AIM OF THE TASK.
Your answer should consist of the line holding "You now need" and all lines after it to the end of the material, copied exactly.

BEGIN EXTRACTED MATERIAL

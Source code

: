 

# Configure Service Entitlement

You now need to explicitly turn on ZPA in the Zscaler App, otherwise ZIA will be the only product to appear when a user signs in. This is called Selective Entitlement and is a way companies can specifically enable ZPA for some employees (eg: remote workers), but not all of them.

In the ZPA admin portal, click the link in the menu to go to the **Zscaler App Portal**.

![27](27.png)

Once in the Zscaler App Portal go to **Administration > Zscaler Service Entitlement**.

END EXTRACTED MATERIAL

EXPECTED ANSWER.
You now need to explicitly turn on ZPA in the Zscaler App, otherwise ZIA will be the only product to appear when a user signs in. This is called Selective Entitlement and is a way companies can specifically enable ZPA for some employees (eg: remote workers), but not all of them.

In the ZPA admin portal, click the link in the menu to go to the **Zscaler App Portal**.

![27](27.png)

Once in the Zscaler App Portal go to **Administration > Zscaler Service Entitlement**.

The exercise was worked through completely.